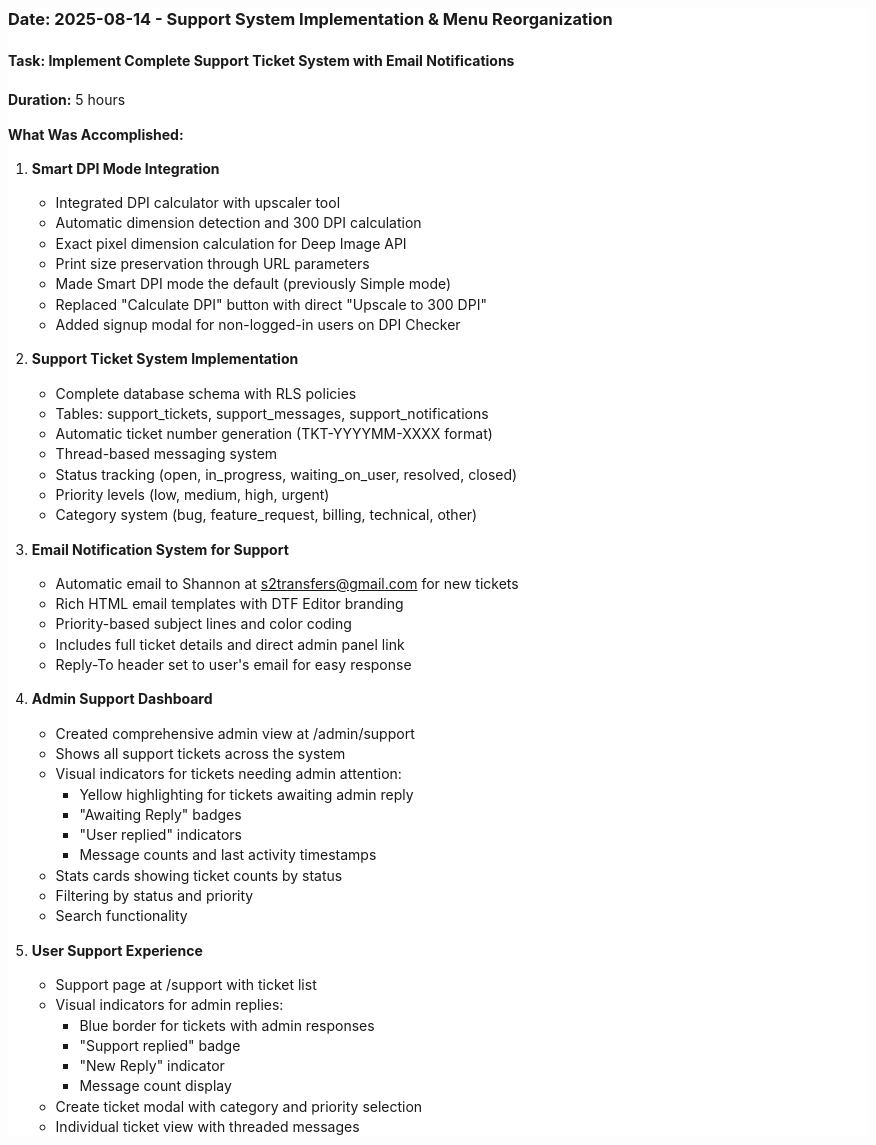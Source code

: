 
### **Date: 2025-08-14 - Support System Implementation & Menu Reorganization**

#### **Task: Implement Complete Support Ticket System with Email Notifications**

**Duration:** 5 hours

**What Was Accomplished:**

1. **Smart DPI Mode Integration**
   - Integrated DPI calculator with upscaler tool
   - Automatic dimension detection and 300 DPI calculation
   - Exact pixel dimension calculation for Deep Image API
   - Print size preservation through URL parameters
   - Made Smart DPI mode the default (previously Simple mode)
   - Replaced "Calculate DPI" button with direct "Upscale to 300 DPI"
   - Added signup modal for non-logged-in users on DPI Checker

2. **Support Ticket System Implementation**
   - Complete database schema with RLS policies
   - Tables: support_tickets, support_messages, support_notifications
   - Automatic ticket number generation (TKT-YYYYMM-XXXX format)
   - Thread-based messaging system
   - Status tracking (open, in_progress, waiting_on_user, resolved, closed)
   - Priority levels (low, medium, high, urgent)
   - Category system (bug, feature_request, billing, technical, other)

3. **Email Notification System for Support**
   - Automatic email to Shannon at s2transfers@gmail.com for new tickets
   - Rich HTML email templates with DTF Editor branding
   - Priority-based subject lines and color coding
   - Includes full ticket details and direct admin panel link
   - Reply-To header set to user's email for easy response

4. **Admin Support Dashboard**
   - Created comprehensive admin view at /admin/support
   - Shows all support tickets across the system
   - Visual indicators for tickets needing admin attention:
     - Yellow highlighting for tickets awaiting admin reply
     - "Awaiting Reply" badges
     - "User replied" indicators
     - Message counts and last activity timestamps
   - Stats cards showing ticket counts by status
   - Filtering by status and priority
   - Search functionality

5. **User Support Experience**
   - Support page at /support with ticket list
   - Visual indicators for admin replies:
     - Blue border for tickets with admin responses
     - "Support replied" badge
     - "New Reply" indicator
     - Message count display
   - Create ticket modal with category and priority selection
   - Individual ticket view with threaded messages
▬▬▬
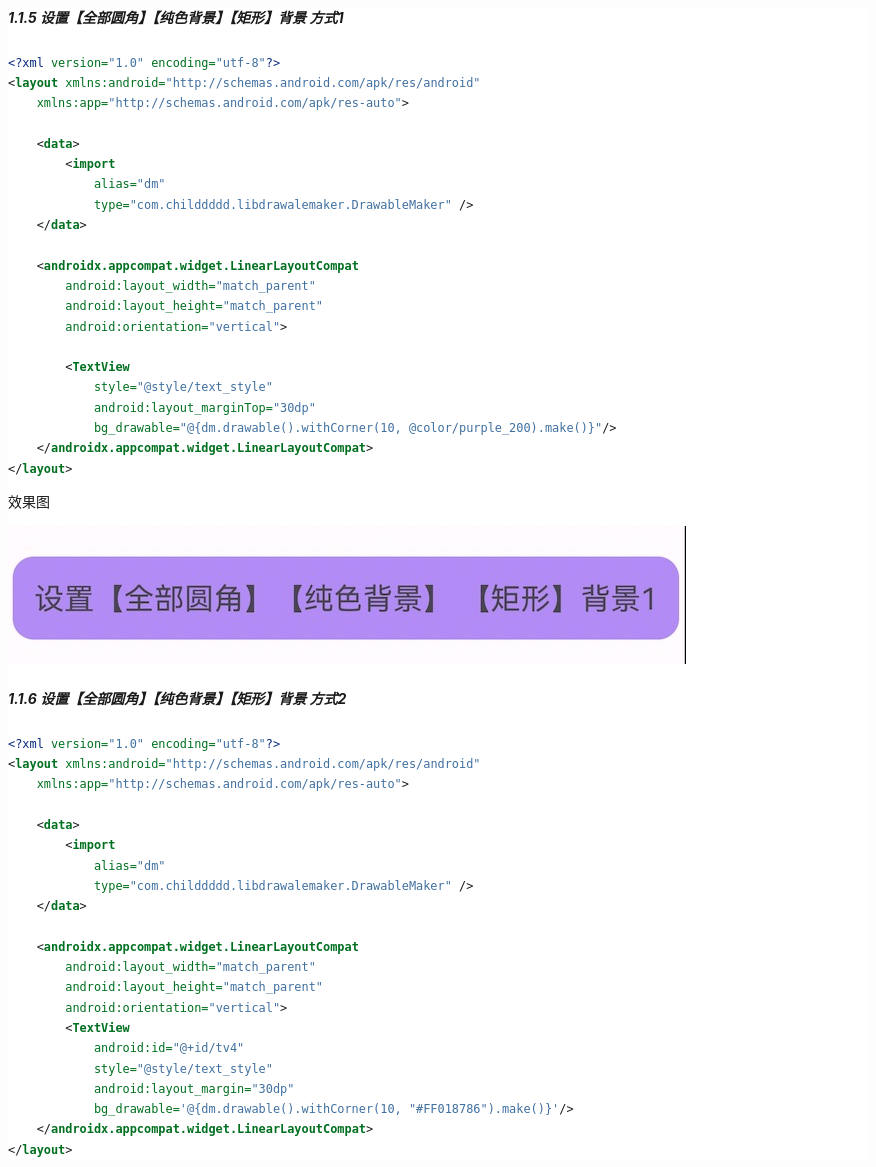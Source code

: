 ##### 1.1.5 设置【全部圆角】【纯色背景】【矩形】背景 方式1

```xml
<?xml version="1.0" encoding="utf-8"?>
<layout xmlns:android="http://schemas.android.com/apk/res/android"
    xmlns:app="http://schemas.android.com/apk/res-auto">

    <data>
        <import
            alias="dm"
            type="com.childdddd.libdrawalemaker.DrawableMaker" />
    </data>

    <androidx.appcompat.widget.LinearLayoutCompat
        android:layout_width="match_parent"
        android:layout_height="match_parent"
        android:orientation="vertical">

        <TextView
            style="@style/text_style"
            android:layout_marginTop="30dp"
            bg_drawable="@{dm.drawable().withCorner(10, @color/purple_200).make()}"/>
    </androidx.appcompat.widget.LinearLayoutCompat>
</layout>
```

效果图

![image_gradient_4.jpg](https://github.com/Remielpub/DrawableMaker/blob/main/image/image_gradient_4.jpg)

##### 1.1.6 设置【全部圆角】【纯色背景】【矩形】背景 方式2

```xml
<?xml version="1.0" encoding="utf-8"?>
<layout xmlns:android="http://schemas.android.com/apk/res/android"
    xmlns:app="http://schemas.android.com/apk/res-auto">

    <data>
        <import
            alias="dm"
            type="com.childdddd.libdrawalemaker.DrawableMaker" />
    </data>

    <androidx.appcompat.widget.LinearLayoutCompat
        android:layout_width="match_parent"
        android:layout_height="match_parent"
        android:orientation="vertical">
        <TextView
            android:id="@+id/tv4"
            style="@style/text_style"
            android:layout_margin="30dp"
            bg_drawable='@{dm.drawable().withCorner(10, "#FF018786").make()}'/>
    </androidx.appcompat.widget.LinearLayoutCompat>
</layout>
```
▬▬▬
Task prompt – Working from the entries above, return all lines that contain "counts".

Solution for this problem –
     - Message counts and last activity timestamps
   - Stats cards showing ticket counts by status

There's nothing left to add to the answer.